Neither of those articles, or the other articles that came up when I googled his name, provide the content of the tweets in question as far as I can tell. Really no idea what is going on here.

― how's life, Thursday, July 16, 2015 2:50 PM (24 minutes ago) Bookmark Flag Post Permalink

as far as I can tell the content was him criticising and mocking Guthrie's politics, I think Guthrie's position is that the volume of the messages is what was threatening, not the content

The Nation's Top 100 Light Bulb Jokes as judged by Lenny Henry (soref), Thursday, 16 July 2015 14:23 (ten years ago)

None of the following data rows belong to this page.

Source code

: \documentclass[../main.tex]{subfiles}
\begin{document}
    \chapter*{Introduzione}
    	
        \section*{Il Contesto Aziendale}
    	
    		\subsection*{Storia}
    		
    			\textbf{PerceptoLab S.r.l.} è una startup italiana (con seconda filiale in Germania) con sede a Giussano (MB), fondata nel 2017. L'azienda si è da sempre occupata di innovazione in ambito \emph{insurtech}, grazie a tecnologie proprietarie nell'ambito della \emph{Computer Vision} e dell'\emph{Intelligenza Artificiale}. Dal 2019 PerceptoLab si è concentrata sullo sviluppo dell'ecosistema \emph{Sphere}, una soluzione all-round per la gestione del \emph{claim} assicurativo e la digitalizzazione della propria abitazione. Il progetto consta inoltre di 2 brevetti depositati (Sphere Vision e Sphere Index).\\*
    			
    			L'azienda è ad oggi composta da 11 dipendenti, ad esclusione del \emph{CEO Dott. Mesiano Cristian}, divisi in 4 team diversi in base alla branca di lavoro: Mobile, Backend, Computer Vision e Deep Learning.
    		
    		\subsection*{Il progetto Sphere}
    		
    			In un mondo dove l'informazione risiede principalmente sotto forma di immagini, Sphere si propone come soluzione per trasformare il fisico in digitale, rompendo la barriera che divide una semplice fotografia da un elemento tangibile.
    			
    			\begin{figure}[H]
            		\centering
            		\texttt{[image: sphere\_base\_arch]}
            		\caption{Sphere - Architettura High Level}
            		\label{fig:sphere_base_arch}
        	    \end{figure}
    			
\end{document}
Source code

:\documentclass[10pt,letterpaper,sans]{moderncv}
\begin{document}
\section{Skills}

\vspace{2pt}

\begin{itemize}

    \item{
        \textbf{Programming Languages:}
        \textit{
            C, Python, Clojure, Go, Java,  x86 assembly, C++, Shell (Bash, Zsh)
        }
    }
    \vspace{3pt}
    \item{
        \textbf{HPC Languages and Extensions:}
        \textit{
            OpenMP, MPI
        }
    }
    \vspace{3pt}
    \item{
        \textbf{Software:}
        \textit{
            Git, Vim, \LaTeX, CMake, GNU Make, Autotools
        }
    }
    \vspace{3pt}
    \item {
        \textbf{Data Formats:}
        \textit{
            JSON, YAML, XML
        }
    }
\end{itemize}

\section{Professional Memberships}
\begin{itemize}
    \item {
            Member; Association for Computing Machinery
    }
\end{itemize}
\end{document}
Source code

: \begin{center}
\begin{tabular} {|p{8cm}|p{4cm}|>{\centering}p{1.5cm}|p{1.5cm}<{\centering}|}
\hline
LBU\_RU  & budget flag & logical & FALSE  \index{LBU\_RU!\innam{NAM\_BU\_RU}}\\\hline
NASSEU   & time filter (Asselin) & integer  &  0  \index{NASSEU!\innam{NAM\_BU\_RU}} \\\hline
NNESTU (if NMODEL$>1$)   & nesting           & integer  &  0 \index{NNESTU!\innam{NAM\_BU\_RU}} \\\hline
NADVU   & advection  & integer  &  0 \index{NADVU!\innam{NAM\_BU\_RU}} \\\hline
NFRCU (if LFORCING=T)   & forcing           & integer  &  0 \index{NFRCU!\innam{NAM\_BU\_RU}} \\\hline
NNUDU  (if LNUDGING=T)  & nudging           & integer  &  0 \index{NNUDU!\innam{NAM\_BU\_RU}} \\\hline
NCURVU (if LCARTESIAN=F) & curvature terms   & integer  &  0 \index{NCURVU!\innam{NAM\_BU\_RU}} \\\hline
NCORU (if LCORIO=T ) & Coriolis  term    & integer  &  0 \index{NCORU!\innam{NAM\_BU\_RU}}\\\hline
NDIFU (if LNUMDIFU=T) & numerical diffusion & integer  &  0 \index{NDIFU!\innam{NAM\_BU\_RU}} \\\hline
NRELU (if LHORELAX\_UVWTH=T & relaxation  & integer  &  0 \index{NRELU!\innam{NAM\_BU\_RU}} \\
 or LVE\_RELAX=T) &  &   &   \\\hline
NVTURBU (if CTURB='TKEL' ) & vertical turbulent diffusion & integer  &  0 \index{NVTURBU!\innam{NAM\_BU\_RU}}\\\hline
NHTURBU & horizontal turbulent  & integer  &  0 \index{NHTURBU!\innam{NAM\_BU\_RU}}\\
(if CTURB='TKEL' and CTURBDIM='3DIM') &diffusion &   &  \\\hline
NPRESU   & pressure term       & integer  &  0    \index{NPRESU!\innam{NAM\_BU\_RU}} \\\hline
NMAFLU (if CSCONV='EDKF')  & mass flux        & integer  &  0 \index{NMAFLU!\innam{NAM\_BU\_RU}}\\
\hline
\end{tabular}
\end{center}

xp e.g. i think some distinction pertaining to choice of and control over 'social distance' might be relevant. any old creep can ask a question from an audience after a public lecture, but not any old creep can do so in a neighborhood meeting, or a departmental colloquium. if you're a 'public figure' even in some minimal way, you add some slack to the degree of social distance from you within which interactions are acceptable: it's no longer required just to be friends or family or to live on the same side of town or be the same race, there's also an additional presumption that because of your visibility, others are entitled to at least begin interactions (even if you're not obliged to continue them, or even if it's on them to try to make the interactions good ones if they have any antagonistic intent).

but when you're tweeting out into the void… aren't you entering into a space in which there are virtually no checks on 'social distance' of that sort?

j., Thursday, 16 July 2015 14:27 (ten years ago)

Accepting "there are no checks on social distance" as a condition of twitter or "the internets" (or really any space) has the condition of ending up with an environment where only the strongest and most relentless will occupy space, will "win" and be able to choose their terms of engagement with others. I think this is pretty obviously unacceptable to everyone except the most blinkered self-described Libertarians or w/e. What to do about it exactly idk but I'm pretty sure the answer is not "wait until someone gets physically menaced by their stalker to say that it's unacceptable."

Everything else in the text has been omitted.